(USA, 105 min)
Dir. Steven Soderbergh, Writ. Scott Z. Burns
Starring: Matt Damon, Laurence Fishburne, Gwyneth Paltrow, Kate Winslet, Marion Cotillard, Jude Law, Jennifer Ehle John Hawkes, Elliot Gould.
Contagion scared the bejeezus outta me. A slight germaphobe, I keep a bottle of hand sanitizer at my desk, in my backpack, and in my car – it is a small phobia, I admit. Anyone who is not already fanatically cautious with germs will undoubtedly succumb to such a malady after seeing Contagion, for the film exploits contemporary outbreaks such as H1N1 and SARS in order to deliver a chilling and intriguing thriller. Contagion had me squirming in my seat for all one hundred and forty-five minutes of its runtime.
Like all rampant outbreaks, Contagion starts with Patient Zero. (This shouldn’t spoil anything for anyone who has seen the trailer.) Beth Emhoff (Gwyneth Paltrow) waits for her plane in a Hong Kong airport. She looks a bit pasty, but that could simply be the overhead fluorescent light. As Beth boards her flight back to America, Contagion cuts to various other travellers in some form of distress: a man has a coughing fit; a woman is found dead on a hotel room floor. The symptoms of Contagion reveal themselves quickly when Beth succumbs to the illness within four days.

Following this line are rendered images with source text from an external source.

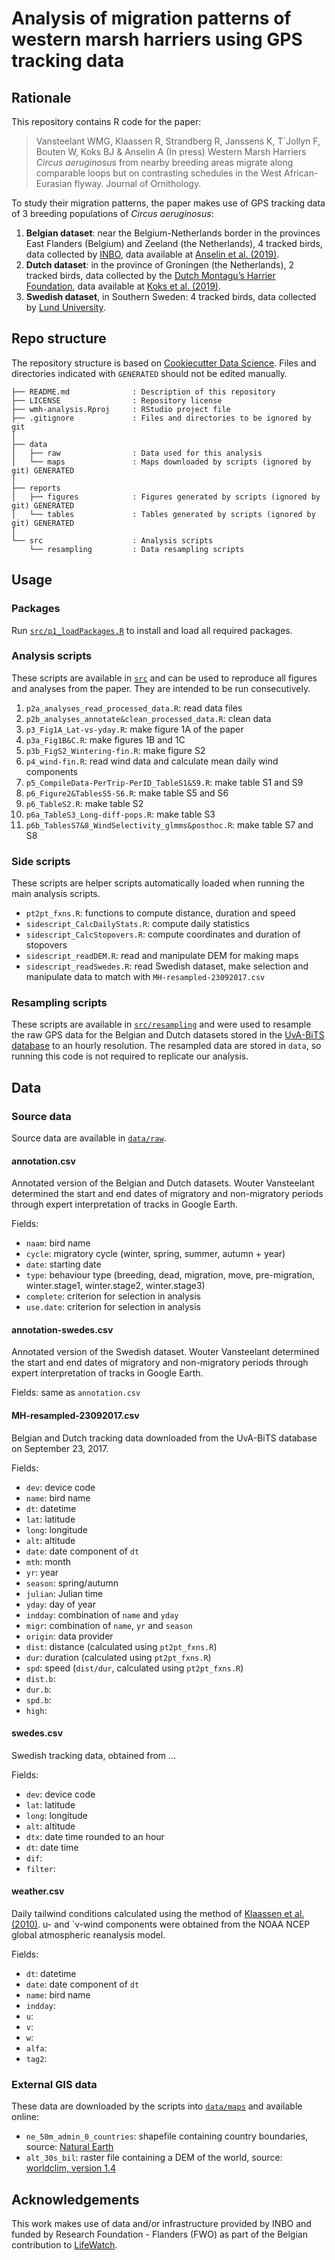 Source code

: # Analysis of migration patterns of western marsh harriers using GPS tracking data

## Rationale

This repository contains R code for the paper:

> Vansteelant WMG, Klaassen R, Strandberg R, Janssens K, T´Jollyn F, Bouten W, Koks BJ & Anselin A (In press) Western Marsh Harriers _Circus aeruginosus_ from nearby breeding areas migrate along comparable loops but on contrasting schedules in the West African-Eurasian flyway. Journal of Ornithology.

To study their migration patterns, the paper makes use of GPS tracking data of 3 breeding populations of _Circus aeruginosus_:

1. **Belgian dataset**: near the Belgium-Netherlands border in the provinces East Flanders (Belgium) and Zeeland (the Netherlands), 4 tracked birds, 
data collected by [INBO](www.inbo.be/en), data available at [Anselin et al. (2019)](http://doi.org/10.5281/zenodo.3532941).
2. **Dutch dataset**: in the province of Groningen (the Netherlands), 2 tracked birds, data collected by the 
[Dutch Montagu’s Harrier Foundation](http://werkgroepgrauwekiekendief.nl/), data available at [Koks et al. (2019)](http://doi.org/10.5281/zenodo.3552508).
3. **Swedish dataset**, in Southern Sweden: 4 tracked birds, data collected by [Lund University](https://www.lunduniversity.lu.se/).

## Repo structure

The repository structure is based on [Cookiecutter Data Science](http://drivendata.github.io/cookiecutter-data-science/). Files and directories indicated with `GENERATED` should not be edited manually.

```
├── README.md              : Description of this repository
├── LICENSE                : Repository license
├── wmh-analysis.Rproj     : RStudio project file
├── .gitignore             : Files and directories to be ignored by git
│
├── data                   
│   ├── raw                : Data used for this analysis
│   └── maps               : Maps downloaded by scripts (ignored by git) GENERATED
│
├── reports
│   ├── figures            : Figures generated by scripts (ignored by git) GENERATED
│   └── tables             : Tables generated by scripts (ignored by git) GENERATED
│
└── src                    : Analysis scripts
    └── resampling         : Data resampling scripts
```

## Usage

### Packages

Run [`src/p1_loadPackages.R`](src/p1_loadPackages.R) to install and load all required packages.

### Analysis scripts

These scripts are available in [`src`](src) and can be used to reproduce all figures and analyses from the paper. They are intended to be run consecutively.

1. `p2a_analyses_read_processed_data.R`: read data files
2. `p2b_analyses_annotate&clean_processed_data.R`: clean data
3. `p3_Fig1A_Lat-vs-yday.R`: make figure 1A of the paper
4. `p3a_Fig1B&C.R`: make figures 1B and 1C
5. `p3b_FigS2_Wintering-fin.R`: make figure S2
6. `p4_wind-fin.R`: read wind data and calculate mean daily wind components
7. `p5_CompileData-PerTrip-PerID_TableS1&S9.R`: make table S1 and S9
8. `p6_Figure2&TablesS5-S6.R`: make table S5 and S6
9. `p6_TableS2.R`: make table S2
10. `p6a_TableS3_Long-diff-pops.R`: make table S3
11. `p6b_TablesS7&8_WindSelectivity_glmms&posthoc.R`: make table S7 and S8

### Side scripts

These scripts are helper scripts automatically loaded when running the main analysis scripts.

- `pt2pt_fxns.R`: functions to compute distance, duration and speed
- `sidescript_CalcDailyStats.R`: compute daily statistics
- `sidescript_CalcStopovers.R`: compute coordinates and duration of stopovers
- `sidescript_readDEM.R`: read and manipulate DEM for making maps
- `sidescript_readSwedes.R`: read Swedish dataset, make selection and manipulate data to match with `MH-resampled-23092017.csv`

### Resampling scripts

These scripts are available in [`src/resampling`](src/resampling) and were used to resample the raw GPS data for the Belgian and Dutch datasets stored in the [UvA-BiTS database](https://www.uva-bits.nl) to an hourly resolution. The resampled data are stored in `data`, so running this code is not required to replicate our analysis.

## Data

### Source data

Source data are available in [`data/raw`](data/raw).

#### annotation.csv

Annotated version of the Belgian and Dutch datasets. Wouter Vansteelant determined the start and end dates of migratory and non-migratory periods through expert interpretation of tracks in Google Earth.

Fields:

- `naam`: bird name
- `cycle`: migratory cycle (winter, spring, summer, autumn + year)
- `date`: starting date
- `type`: behaviour type (breeding, dead, migration, move, pre-migration, winter.stage1, winter.stage2, winter.stage3)
- `complete`: criterion for selection in analysis
- `use.date`: criterion for selection in analysis

#### annotation-swedes.csv

Annotated version of the Swedish dataset. Wouter Vansteelant determined the start and end dates of migratory and non-migratory periods through expert interpretation of tracks in Google Earth.

Fields: same as `annotation.csv`

#### MH-resampled-23092017.csv

Belgian and Dutch tracking data downloaded from the UvA-BiTS database on September 23, 2017.

Fields:

- `dev`: device code
- `name`: bird name
- `dt`: datetime
- `lat`: latitude
- `long`: longitude
- `alt`: altitude
- `date`: date component of `dt`
- `mth`: month
- `yr`: year
- `season`: spring/autumn
- `julian`: Julian time
- `yday`: day of year
- `indday`: combination of `name` and `yday`
- `migr`: combination of `name`, `yr` and `season`
- `origin`: data provider
- `dist`: distance (calculated using `pt2pt_fxns.R`)
- `dur`: duration (calculated using `pt2pt_fxns.R`)
- `spd`: speed (`dist/dur`, calculated using `pt2pt_fxns.R`)
- `dist.b`: 
- `dur.b`: 
- `spd.b`: 
- `high`: 

#### swedes.csv

Swedish tracking data, obtained from ...

Fields:

- `dev`: device code
- `lat`: latitude
- `long`: longitude
- `alt`: altitude
- `dtx`: date time rounded to an hour
- `dt`: date time
- `dif`: 
- `filter`: 

#### weather.csv

Daily tailwind conditions calculated using the method of [Klaassen et al. (2010)](https://doi.org/10.1111/j.1600-048X.2010.05058.x). u- and `v-wind components were obtained from the NOAA NCEP global atmospheric reanalysis model.

Fields:

- `dt`: datetime
- `date`: date component of `dt`
- `name`: bird name
- `indday`: 
- `u`: 
- `v`: 
- `w`: 
- `alfa`: 
- `tag2`: 

### External GIS data

These data are downloaded by the scripts into [`data/maps`](data/maps) and available online:

- `ne_50m_admin_0_countries`: shapefile containing country boundaries, source: [Natural Earth](https://www.naturalearthdata.com/downloads/50m-cultural-vectors/50m-admin-0-countries-2/)
- `alt_30s_bil`: raster file containing a DEM of the world, source: [worldclim, version 1.4](http://biogeo.ucdavis.edu/data/climate/worldclim/1_4/grid/cur/alt_30s_bil.zip)

## Acknowledgements

This work makes use of data and/or infrastructure provided by INBO and funded by Research Foundation - Flanders (FWO) as part of the Belgian contribution to [LifeWatch](https://lifewatch.be).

Unable to process Beth’s rapid downturn, her husband, Mitch (Matt Damon) is left in the dark. The case seems especially weird because Mitch is soon quarantined once evidence of the virus appears elsewhere. The lack of info Mitch receives is not, in this case, a complete government conspiracy. The doctors studying the disease have scant hope of defining the disease, which ultimately inhibits the discovery of potential vaccinations.
Working on the case for the Centre of Disease Control are Dr. Ellis Cheever (Laurence Fishburne) and Dr. Ally Hexall (Jennifer Ehle). Both doctors are dedicated workaholics, but they simply cannot keep up with the spread of the disease. Neither can their woman in the field, Dr. Erin Mears (Kate Winslet), who goes into the epicentre of the disease in order to mine from Mitch Beth’s potential contacts, and to subsequently follow the spread. Working on the other side of the globe for the WHO is Dr. Leonora Orantes, an epidemiologist who tracks Beth’s path from its Shanghai origins. Rounding out the threads of investigation is Alan (Jude Law), a muckraking Blogger who thinks the efforts of Dr. Cheever et al are all a big hoax from which pharmaceutical corporations will profit.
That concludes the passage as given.